“Every interaction, from the brief and transactional, to the lingering and social, feels slightly off to me...” writes BellaMackie.
The first proper human encounter I had after restrictions started lifting was not a meeting with mates in a cold pub garden, it was with my GP. I had a breast exam, taking my top off, trying not to dislodge my. I was nervous, and I babbled on as the doctor politely answered my questions and examined me. “Oh, it’s so strange to have someone touch me for the first time in a year,” I blurted. And then, realising it sounded weird, I attempted to elaborate.
Every interaction, from the brief and transactional, to the lingering and social, feels slightly off to me. I go into a non-essential shop and I can feel myself dialling it up. I’m wildly gesticulating, and talking too loudly . I am too cheerful, too excited to buy something mundane that isn’t milk. When I had my first vaccine last week, I gabbed on about the weather, made a bad joke about being left-handed, and then cried when I left.

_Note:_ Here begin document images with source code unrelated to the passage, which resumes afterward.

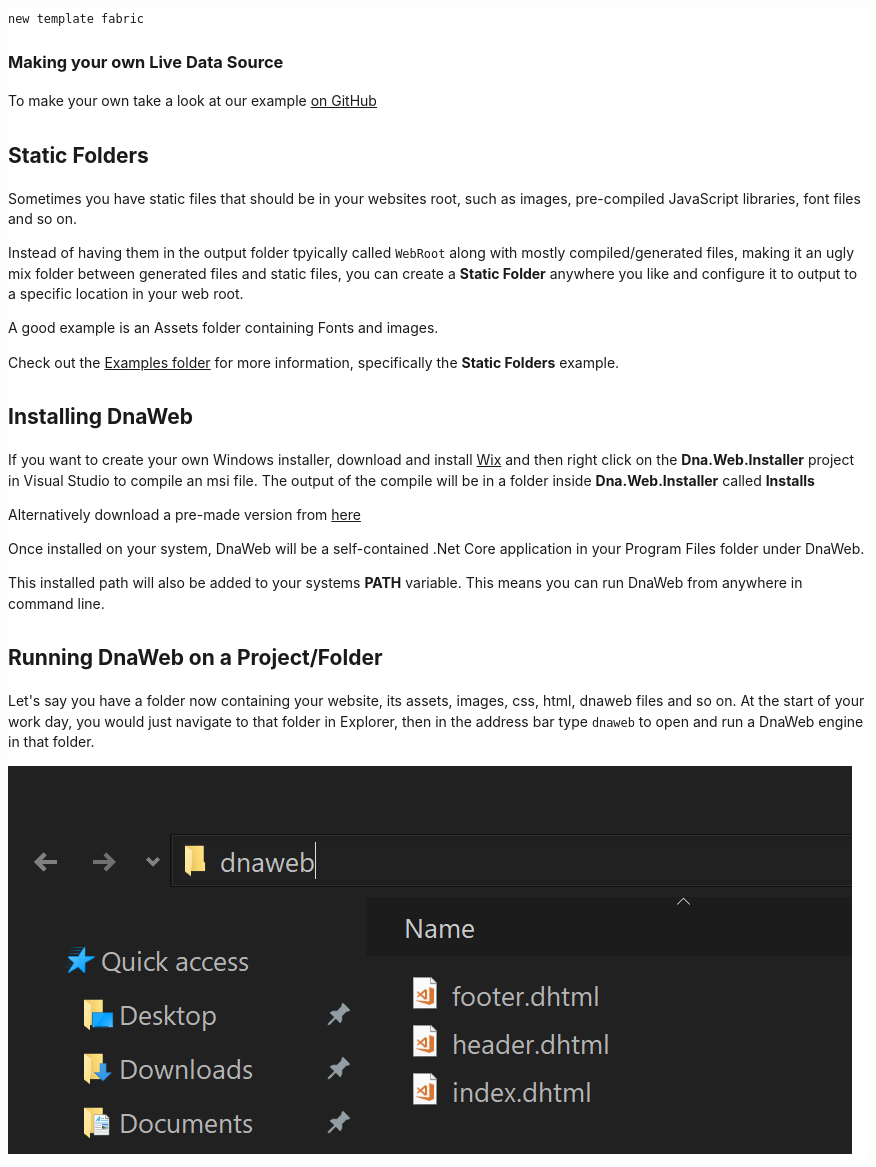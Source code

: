 `new template fabric`

### Making your own Live Data Source

To make your own take a look at our example <a href="https://github.com/angelsix/dna-web/tree/master/Source/Dna.Web.Core/LiveData/Source" target="_blank">on GitHub</a>

## Static Folders

Sometimes you have static files that should be in your websites root, such as images, pre-compiled JavaScript libraries, font files and so on.

Instead of having them in the output folder tpyically called `WebRoot` along with mostly compiled/generated files, making it an ugly mix folder between generated files and static files, you can create a **Static Folder** anywhere you like and configure it to output to a specific location in your web root.

A good example is an Assets folder containing Fonts and images.

Check out the [Examples folder](https://github.com/angelsix/dna-web/tree/develop/Examples) for more information, specifically the **Static Folders** example.

## Installing DnaWeb

If you want to create your own Windows installer, download and install [Wix](http://wixtoolset.org/) and then right click on the **Dna.Web.Installer** project in Visual Studio to compile an msi file. The output of the compile will be in a folder inside **Dna.Web.Installer** called **Installs**

Alternatively download a pre-made version from [here](#download)

Once installed on your system, DnaWeb will be a self-contained .Net Core application in your Program Files folder under DnaWeb. 

This installed path will also be added to your systems **PATH** variable. This means you can run DnaWeb from anywhere in command line.

## Running DnaWeb on a Project/Folder

Let's say you have a folder now containing your website, its assets, images, css, html, dnaweb files and so on. At the start of your work day, you would just navigate to that folder in Explorer, then in the address bar type `dnaweb` to open and run a DnaWeb engine in that folder.

<img src="images/addressbar.png" />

It feels a little like I’m wearing a ballgown and a face full of make-up in a room where everyone else is in jeans and muted roll-neck jumpers. As though I’m the one person at a dinner who’s overdone it on the wine and people are sort of looking away in embarrassment. But that’s not true, is it? Because I have to assume most people are finding it weird to interact with other people right now. Even describing it as “interacting” shows how clinical and strange it is.